- _BRIEF_
This task calls for copying each line below that contains "temp".

(Dataset entries)
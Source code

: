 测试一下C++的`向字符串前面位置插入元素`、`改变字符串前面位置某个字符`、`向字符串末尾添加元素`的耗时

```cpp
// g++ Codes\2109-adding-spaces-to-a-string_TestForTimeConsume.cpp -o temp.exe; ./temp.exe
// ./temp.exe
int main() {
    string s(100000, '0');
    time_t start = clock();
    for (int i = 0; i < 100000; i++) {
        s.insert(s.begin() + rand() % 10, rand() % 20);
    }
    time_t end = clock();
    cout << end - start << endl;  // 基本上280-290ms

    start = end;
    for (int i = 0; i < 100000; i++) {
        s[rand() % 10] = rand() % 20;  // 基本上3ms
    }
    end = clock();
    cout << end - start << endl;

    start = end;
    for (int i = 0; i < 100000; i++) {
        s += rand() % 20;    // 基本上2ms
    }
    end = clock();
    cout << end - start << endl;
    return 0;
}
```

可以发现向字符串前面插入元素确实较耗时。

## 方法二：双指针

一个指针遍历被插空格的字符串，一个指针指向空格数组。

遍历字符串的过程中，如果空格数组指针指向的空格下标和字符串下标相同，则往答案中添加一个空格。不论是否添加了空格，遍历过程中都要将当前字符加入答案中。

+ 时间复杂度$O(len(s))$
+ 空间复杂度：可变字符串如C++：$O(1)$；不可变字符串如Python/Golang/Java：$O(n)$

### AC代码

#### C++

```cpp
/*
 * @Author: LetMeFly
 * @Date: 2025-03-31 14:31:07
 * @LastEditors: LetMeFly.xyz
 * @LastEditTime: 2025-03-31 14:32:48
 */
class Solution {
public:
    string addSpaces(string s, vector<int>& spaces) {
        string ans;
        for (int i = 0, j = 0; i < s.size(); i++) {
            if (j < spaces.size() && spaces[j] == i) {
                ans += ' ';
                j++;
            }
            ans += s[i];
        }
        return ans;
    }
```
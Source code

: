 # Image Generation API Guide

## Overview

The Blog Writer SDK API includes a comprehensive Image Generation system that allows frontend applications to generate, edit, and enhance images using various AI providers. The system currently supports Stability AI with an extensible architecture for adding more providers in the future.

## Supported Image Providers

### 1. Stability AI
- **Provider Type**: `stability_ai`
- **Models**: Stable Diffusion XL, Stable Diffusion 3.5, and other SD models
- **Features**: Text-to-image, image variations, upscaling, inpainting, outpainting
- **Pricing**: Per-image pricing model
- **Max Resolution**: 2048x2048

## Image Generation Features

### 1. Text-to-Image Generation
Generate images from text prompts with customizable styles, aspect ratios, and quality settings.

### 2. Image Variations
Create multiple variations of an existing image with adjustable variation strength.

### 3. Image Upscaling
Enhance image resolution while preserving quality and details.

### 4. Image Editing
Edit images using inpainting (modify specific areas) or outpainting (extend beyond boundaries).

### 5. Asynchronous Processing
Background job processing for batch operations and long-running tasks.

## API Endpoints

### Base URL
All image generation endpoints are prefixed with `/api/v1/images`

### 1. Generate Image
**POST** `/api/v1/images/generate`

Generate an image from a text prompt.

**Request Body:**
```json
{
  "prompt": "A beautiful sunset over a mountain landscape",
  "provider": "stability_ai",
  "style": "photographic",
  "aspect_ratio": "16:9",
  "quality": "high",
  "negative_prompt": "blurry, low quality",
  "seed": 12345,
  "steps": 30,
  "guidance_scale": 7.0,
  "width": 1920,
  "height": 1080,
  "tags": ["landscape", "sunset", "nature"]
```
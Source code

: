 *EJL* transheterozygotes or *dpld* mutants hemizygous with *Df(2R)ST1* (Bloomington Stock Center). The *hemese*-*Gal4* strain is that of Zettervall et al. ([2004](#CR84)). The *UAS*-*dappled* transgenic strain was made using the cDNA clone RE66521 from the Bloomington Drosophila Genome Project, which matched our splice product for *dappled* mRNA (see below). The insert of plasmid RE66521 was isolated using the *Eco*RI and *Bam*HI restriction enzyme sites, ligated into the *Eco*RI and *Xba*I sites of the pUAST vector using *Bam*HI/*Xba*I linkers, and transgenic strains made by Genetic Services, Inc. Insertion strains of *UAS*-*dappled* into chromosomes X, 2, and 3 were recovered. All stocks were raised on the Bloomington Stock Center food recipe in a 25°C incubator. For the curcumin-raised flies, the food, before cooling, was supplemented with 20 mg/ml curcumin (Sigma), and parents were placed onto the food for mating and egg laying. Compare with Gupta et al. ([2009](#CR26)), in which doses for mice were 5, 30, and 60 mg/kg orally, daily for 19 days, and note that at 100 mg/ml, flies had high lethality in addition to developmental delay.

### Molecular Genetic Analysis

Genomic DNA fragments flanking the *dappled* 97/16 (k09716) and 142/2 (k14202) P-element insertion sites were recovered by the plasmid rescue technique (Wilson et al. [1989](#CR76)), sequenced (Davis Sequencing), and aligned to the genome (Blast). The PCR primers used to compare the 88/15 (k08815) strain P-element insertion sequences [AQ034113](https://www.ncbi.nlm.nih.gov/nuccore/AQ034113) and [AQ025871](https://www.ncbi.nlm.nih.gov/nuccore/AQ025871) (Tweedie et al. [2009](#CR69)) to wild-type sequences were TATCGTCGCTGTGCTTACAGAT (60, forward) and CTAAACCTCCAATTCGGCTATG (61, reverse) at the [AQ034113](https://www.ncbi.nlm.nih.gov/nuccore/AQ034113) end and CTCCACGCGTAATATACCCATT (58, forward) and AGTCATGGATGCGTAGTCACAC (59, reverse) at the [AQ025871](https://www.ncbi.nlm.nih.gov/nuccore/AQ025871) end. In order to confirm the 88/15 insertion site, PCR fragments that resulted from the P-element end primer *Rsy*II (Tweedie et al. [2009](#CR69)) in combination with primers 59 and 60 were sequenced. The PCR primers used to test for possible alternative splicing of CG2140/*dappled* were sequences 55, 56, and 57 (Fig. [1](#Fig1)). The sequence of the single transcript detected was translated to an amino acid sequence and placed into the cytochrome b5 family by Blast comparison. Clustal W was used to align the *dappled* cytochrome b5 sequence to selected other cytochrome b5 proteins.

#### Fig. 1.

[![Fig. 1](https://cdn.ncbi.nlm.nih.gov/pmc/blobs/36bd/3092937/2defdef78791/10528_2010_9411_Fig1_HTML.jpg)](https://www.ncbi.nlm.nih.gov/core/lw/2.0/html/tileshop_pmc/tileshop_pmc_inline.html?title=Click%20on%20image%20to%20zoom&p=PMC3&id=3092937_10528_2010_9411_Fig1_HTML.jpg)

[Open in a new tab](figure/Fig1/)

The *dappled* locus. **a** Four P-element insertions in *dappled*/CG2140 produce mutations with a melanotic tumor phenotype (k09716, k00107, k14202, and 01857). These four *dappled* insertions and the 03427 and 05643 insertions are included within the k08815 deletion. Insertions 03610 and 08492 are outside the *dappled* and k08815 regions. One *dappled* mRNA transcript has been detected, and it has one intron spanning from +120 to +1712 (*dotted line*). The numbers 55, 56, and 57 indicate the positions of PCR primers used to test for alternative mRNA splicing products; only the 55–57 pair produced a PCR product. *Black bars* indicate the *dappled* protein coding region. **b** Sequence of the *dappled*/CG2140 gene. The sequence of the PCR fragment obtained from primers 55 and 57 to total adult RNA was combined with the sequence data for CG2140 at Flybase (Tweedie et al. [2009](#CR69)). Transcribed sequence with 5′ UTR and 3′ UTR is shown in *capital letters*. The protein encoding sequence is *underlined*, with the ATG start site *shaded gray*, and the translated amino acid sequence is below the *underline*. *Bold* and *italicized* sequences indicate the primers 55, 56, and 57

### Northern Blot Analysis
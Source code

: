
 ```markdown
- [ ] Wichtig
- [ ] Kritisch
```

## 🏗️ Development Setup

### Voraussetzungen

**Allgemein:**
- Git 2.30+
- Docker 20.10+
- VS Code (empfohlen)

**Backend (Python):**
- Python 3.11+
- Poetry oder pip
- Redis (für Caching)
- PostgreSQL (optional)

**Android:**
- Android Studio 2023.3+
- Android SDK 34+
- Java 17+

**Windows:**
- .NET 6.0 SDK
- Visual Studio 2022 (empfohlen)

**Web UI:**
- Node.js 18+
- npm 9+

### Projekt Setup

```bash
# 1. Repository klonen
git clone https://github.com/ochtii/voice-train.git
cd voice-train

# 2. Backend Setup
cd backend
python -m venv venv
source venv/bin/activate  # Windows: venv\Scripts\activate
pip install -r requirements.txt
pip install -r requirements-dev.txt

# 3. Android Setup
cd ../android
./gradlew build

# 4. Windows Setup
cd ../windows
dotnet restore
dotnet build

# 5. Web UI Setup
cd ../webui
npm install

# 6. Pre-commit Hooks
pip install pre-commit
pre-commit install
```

- _WRITTEN ANSWER_
// g++ Codes\2109-adding-spaces-to-a-string_TestForTimeConsume.cpp -o temp.exe; ./temp.exe
// ./temp.exe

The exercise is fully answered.